\documentclass[12pt]{article}
\usepackage{url}
\usepackage{fullpage}
\usepackage{amssymb,amsmath}
\usepackage{graphicx}
\newcommand{\Obj}{\mathrm{Obj}}
\newcommand{\NP}{\mathrm{NP}}
\newcommand{\PTIME}{\mathrm{P}}
\newcommand{\coNP}{\mbox{co-NP}}
\newcommand{\textprob}[1]{\textsc{#1}}
\DeclareMathOperator*{\E}{\mathbb{E}}
\let\Pr\relax
\DeclareMathOperator*{\Pr}{\mathbb{P}}
\begin{document}
\thispagestyle{empty}
\begin{center}
{\Large \textsc{CS 125 Algorithms \& Complexity} --- Fall 2016}
\bigskip
{\Large \textsc{Problem Set 11}}
\smallskip
Due: 11:59pm, Wednesday, November 30th
\bigskip
{\footnotesize See homework submission instructions at \url{http://seas.harvard.edu/~cs125/fall16/schedule.htm}}
\end{center}
\section*{Problem 1}
If we restrict the problems we look at, sometimes hard problems like counting the number of independent sets are in a graph become solvable.
\begin{itemize}
\item[(a)] (3 points) Consider a graph that is a path on $n$ vertices. (That is, the vertices are labelled 1 to $n$, and there is an edge from 1 to 2, 2 to 3, etc.) How many independent sets are there as a function of $n$? We want to express your answer in terms of a family of numbers -- like ``For $n$ vertices the number of independent sets is the $n$th prime.'' (note: that is not the answer).

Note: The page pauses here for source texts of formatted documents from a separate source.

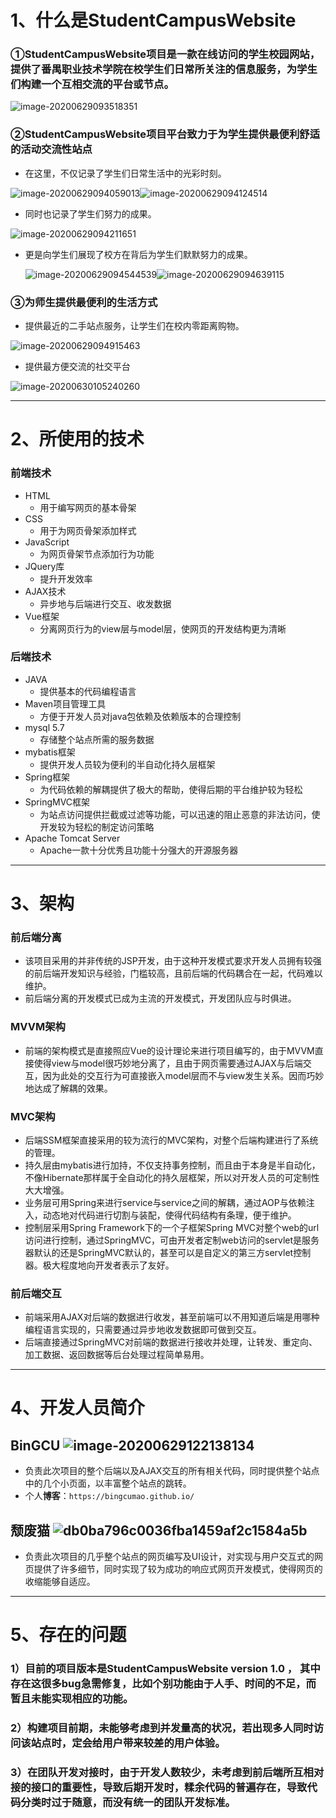 # 1、什么是StudentCampusWebsite

### ①StudentCampusWebsite项目是一款在线访问的学生校园网站，提供了番禺职业技术学院在校学生们日常所关注的信息服务，为学生们构建一个互相交流的平台或节点。

![image-20200629093518351](https://github.com/BingCUMaO/StudentCampusWebsite/tree/master/README/image-20200629093518351.png)

### ②StudentCampusWebsite项目平台致力于为学生提供最便利舒适的活动交流性站点

- 在这里，不仅记录了学生们日常生活中的光彩时刻。

![image-20200629094059013](https://github.com/BingCUMaO/StudentCampusWebsite/tree/master/README/image-20200629094059013.png)![image-20200629094124514](https://github.com/BingCUMaO/StudentCampusWebsite/tree/master/README/image-20200629094124514.png)



- 同时也记录了学生们努力的成果。



![image-20200629094211651](https://github.com/BingCUMaO/StudentCampusWebsite/tree/master/README/image-20200629094211651.png)

- 更是向学生们展现了校方在背后为学生们默默努力的成果。

  ![image-20200629094544539](https://github.com/BingCUMaO/StudentCampusWebsite/tree/master/README/image-20200629094544539.png)![image-20200629094639115](https://github.com/BingCUMaO/StudentCampusWebsite/tree/master/README/image-20200629094639115.png)



### ③为师生提供最便利的生活方式

- 提供最近的二手站点服务，让学生们在校内零距离购物。

![image-20200629094915463](https://github.com/BingCUMaO/StudentCampusWebsite/tree/master/README/image-20200629094915463.png)

- 提供最方便交流的社交平台

![image-20200630105240260](https://github.com/BingCUMaO/StudentCampusWebsite/tree/master/README/image-20200630105240260.png)

---

# 2、所使用的技术

### 前端技术

- HTML
  - 用于编写网页的基本骨架
- CSS
  - 用于为网页骨架添加样式
- JavaScript
  - 为网页骨架节点添加行为功能
- JQuery库
  - 提升开发效率
- AJAX技术
  - 异步地与后端进行交互、收发数据
- Vue框架
  - 分离网页行为的view层与model层，使网页的开发结构更为清晰



### 后端技术

- JAVA
  - 提供基本的代码编程语言
- Maven项目管理工具
  - 方便于开发人员对java包依赖及依赖版本的合理控制
- mysql 5.7
  - 存储整个站点所需的服务数据
- mybatis框架
  - 提供开发人员较为便利的半自动化持久层框架
- Spring框架
  - 为代码依赖的解耦提供了极大的帮助，使得后期的平台维护较为轻松
- SpringMVC框架
  - 为站点访问提供拦截或过滤等功能，可以迅速的阻止恶意的非法访问，使开发较为轻松的制定访问策略
- Apache Tomcat Server
  - Apache一款十分优秀且功能十分强大的开源服务器

---

# 3、架构

### 前后端分离

- 该项目采用的并非传统的JSP开发，由于这种开发模式要求开发人员拥有较强的前后端开发知识与经验，门槛较高，且前后端的代码耦合在一起，代码难以维护。
- 前后端分离的开发模式已成为主流的开发模式，开发团队应与时俱进。

### MVVM架构

- 前端的架构模式是直接照应Vue的设计理论来进行项目编写的，由于MVVM直接使得view与model很巧妙地分离了，且由于网页需要通过AJAX与后端交互，因为此处的交互行为可直接嵌入model层而不与view发生关系。因而巧妙地达成了解耦的效果。

### MVC架构

- 后端SSM框架直接采用的较为流行的MVC架构，对整个后端构建进行了系统的管理。
- 持久层由mybatis进行加持，不仅支持事务控制，而且由于本身是半自动化，不像Hibernate那样属于全自动化的持久层框架，所以对开发人员的可定制性大大增强。
- 业务层可用Spring来进行service与service之间的解耦，通过AOP与依赖注入，动态地对代码进行切割与装配，使得代码结构有条理，便于维护。
- 控制层采用Spring Framework下的一个子框架Spring MVC对整个web的url访问进行控制，通过SpringMVC，可由开发者定制web访问的servlet是服务器默认的还是SpringMVC默认的，甚至可以是自定义的第三方servlet控制器。极大程度地向开发者表示了友好。

### 前后端交互

- 前端采用AJAX对后端的数据进行收发，甚至前端可以不用知道后端是用哪种编程语言实现的，只需要通过异步地收发数据即可做到交互。
- 后端直接通过SpringMVC对前端的数据进行接收并处理，让转发、重定向、加工数据、返回数据等后台处理过程简单易用。

---

# 4、开发人员简介

## BinGCU							![image-20200629122138134](https://github.com/BingCUMaO/StudentCampusWebsite/tree/master/README/image-20200629122138134.png)

- 负责此次项目的整个后端以及AJAX交互的所有相关代码，同时提供整个站点中的几个小页面，以丰富整个站点的跳转。
- 个人**博客**：`https://bingcumao.github.io/`



## 颓废猫							![db0ba796c0036fba1459af2c1584a5b](https://github.com/BingCUMaO/StudentCampusWebsite/tree/master/README/db0ba796c0036fba1459af2c1584a5b.png)

- 负责此次项目的几乎整个站点的网页编写及UI设计，对实现与用户交互式的网页提供了许多细节，同时实现了较为成功的响应式网页开发模式，使得网页的收缩能够自适应。

---

# 5、存在的问题

### 1）目前的项目版本是StudentCampusWebsite version 1.0 ， 其中存在这很多bug急需修复，比如个别功能由于人手、时间的不足，而暂且未能实现相应的功能。

### 2）构建项目前期，未能够考虑到并发量高的状况，若出现多人同时访问该站点时，定会给用户带来较差的用户体验。

### 3）在团队开发对接时，由于开发人数较少，未考虑到前后端所互相对接的接口的重要性，导致后期开发时，糅余代码的普遍存在，导致代码分类时过于随意，而没有统一的团队开发标准。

\item[(b)] (3 points) How many independent sets are there on a cycle of $n$ vertices?
\item[(c)] (4 points) How many independent sets are there on a complete binary tree with $127$ nodes? Describe how you arrived at this number.
\end{itemize}
\section*{Problem 2}
Consider the problem MAX-$k$-CUT, which is like the MAX CUT algorithm, except that we divide the vertices into $k$ disjoint sets, and we want to maximize the number of edges between sets. Explain how to generalize both the randomized and the local search algorithms for MAX CUT to MAX-$k$-CUT and prove bounds on their performance.
\section*{Problem 3}
We know that that all of NP-complete reduce to each other. It would be nice if this meant that an approximation for one NP-hard problem would lead to another. But this is not the case. Consider the case of \textsc{Vertex Cover}, for which we have a polynomial-time 2-approximation algorithm.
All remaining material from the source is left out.